Following both attacks, 19 U.S. naval vessels were sunk or damaged; 188 aircraft were destroyed. In all, 2,280 servicemen and women were killed, 1,109 were wounded. Sixty-eight civilians—people who are not in the military—also lost their lives. The attack lasted just under two hours.

THE AFTERMATH

Repair crews went to work on the ships. Except for the U.S.S. Arizona, Utah, and Oklahoma, every damaged ship returned to sea.

The day after the attack, the United States declared war on Japan, officially entering World War II. In the nearly four years that followed, the U.S. Navy sank all of the Japanese aircraft carriers, battleships, and cruisers that participated in the Pearl Harbor attack.

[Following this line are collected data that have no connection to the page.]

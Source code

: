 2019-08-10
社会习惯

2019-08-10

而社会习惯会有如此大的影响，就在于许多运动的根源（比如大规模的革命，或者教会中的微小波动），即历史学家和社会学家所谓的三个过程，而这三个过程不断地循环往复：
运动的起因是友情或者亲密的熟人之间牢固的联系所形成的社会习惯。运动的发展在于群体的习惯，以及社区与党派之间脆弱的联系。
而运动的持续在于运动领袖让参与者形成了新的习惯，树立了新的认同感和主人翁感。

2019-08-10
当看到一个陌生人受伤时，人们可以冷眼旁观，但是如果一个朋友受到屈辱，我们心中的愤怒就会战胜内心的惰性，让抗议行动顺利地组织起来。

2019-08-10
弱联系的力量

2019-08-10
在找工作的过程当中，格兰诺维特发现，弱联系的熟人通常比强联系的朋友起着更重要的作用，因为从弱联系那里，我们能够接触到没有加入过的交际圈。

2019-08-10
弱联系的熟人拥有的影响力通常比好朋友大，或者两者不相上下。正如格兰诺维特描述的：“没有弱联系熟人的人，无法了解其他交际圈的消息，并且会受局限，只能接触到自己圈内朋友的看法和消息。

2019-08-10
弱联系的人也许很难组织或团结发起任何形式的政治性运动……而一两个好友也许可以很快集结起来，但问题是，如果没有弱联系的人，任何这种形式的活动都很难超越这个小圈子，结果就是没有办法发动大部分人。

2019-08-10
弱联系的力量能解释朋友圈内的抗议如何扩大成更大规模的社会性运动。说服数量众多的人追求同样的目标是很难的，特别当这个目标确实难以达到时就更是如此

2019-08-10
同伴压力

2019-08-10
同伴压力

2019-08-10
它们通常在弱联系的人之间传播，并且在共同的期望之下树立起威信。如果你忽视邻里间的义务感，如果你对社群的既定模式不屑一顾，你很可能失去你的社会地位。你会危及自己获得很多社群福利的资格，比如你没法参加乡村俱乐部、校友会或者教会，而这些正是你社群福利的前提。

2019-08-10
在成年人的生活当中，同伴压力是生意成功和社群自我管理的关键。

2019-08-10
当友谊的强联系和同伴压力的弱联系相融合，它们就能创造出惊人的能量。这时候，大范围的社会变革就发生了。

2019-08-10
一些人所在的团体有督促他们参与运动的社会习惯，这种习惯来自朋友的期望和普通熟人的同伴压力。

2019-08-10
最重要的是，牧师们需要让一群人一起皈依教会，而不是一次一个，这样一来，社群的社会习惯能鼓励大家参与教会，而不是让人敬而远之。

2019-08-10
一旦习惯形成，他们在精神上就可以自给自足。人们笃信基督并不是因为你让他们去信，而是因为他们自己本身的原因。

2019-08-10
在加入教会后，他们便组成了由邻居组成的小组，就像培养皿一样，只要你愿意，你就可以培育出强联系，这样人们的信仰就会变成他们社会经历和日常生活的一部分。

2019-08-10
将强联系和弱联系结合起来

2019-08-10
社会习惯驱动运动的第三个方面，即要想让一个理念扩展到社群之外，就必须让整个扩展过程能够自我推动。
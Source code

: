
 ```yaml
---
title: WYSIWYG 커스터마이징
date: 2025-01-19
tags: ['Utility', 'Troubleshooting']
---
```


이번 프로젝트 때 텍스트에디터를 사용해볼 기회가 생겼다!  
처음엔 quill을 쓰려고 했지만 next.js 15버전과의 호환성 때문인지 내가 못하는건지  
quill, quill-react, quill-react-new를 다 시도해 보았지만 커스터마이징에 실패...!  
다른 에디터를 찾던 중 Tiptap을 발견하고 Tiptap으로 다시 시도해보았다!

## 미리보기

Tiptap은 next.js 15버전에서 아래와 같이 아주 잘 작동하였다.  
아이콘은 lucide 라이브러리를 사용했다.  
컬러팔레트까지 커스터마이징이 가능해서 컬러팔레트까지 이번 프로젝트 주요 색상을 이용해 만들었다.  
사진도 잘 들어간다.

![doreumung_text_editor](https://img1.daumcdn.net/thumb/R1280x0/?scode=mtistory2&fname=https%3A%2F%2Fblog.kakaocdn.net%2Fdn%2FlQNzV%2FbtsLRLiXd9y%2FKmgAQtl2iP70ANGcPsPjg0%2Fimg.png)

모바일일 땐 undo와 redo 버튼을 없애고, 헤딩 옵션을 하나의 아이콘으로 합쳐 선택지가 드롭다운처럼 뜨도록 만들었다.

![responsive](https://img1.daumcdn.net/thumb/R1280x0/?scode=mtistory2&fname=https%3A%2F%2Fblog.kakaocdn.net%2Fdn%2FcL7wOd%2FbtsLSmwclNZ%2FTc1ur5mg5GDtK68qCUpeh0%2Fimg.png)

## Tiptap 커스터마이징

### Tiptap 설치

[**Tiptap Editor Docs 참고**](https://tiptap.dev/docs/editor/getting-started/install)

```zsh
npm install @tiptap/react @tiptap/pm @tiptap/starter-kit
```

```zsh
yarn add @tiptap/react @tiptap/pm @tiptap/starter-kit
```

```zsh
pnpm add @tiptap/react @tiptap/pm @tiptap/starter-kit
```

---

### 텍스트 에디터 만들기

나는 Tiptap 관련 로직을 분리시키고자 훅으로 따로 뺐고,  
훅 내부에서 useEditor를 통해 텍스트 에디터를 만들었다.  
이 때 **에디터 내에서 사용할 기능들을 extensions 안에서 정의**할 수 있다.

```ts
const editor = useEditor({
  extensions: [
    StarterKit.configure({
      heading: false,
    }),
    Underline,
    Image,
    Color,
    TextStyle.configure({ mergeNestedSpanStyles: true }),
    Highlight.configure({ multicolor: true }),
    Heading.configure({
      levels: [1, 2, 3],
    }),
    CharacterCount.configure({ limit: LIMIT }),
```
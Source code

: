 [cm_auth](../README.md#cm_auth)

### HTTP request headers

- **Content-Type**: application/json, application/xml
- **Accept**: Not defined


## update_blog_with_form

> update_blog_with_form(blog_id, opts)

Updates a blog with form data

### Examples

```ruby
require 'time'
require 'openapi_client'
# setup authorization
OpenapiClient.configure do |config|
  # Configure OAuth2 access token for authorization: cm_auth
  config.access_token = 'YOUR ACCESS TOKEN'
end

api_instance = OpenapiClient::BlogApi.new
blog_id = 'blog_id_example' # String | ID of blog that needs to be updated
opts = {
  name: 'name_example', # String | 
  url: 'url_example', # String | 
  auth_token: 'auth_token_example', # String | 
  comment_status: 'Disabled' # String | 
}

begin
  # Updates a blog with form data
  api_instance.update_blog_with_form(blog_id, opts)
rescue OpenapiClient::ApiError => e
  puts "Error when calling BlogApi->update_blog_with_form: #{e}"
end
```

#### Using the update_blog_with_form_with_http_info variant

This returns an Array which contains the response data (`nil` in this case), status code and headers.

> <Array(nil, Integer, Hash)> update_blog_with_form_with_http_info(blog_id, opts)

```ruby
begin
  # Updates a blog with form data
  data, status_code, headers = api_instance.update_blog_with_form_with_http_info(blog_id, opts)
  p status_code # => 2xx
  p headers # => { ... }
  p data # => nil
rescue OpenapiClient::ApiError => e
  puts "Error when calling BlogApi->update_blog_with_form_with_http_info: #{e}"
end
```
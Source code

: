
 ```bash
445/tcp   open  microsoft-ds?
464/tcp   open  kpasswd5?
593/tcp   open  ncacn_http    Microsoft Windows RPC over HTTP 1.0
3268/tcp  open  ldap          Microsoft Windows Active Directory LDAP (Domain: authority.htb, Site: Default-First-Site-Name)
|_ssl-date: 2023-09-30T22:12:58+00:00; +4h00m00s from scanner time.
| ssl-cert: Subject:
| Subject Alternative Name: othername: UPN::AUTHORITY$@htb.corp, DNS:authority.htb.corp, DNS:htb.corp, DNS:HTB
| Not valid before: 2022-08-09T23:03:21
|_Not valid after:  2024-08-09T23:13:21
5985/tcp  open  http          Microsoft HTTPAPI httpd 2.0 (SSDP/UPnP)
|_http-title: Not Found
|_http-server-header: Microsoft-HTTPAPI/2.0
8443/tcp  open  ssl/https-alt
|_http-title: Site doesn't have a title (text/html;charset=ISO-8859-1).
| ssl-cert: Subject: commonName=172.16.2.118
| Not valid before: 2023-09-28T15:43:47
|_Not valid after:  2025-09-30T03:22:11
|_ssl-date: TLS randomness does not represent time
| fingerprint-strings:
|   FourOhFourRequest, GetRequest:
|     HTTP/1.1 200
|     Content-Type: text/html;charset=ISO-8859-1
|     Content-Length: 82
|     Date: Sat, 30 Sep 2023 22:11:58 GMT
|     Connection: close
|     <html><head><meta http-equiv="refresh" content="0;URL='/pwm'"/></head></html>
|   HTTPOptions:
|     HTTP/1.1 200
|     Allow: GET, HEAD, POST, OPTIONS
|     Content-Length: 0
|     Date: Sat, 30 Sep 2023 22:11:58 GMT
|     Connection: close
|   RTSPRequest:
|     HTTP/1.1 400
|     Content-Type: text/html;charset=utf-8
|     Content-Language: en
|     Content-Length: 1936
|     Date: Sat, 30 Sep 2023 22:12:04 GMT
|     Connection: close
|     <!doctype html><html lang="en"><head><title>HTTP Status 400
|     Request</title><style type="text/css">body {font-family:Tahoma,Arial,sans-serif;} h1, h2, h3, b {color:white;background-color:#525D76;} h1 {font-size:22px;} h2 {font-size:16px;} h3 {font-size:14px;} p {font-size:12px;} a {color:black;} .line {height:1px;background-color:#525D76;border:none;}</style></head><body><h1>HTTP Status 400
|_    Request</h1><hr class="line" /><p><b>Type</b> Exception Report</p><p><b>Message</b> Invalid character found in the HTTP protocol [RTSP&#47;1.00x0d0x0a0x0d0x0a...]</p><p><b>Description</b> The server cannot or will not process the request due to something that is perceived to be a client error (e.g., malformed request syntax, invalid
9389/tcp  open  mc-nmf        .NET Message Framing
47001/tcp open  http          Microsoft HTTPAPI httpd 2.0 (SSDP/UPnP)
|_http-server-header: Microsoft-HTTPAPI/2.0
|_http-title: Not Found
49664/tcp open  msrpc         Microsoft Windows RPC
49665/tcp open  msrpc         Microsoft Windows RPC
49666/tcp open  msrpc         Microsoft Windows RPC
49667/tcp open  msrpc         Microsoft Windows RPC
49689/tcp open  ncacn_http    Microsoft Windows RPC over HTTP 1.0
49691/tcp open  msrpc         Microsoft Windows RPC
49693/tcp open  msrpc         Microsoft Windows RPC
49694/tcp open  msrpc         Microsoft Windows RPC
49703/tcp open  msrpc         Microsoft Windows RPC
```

The United States and its allies—Britain, France, and Russia, among other countries—eventually won the war, defeating Japan and its allies, Germany and Italy.

Today visitors can tour the Pearl Harbor National Monument, built on the water above the wreckage of the U.S.S. Arizona, one of the eight battleships attacked and damaged during the fight. From there you can still glimpse at the remains of the sunken ship 40 feet below the water, a memorial to the brave people who fought in this important battle.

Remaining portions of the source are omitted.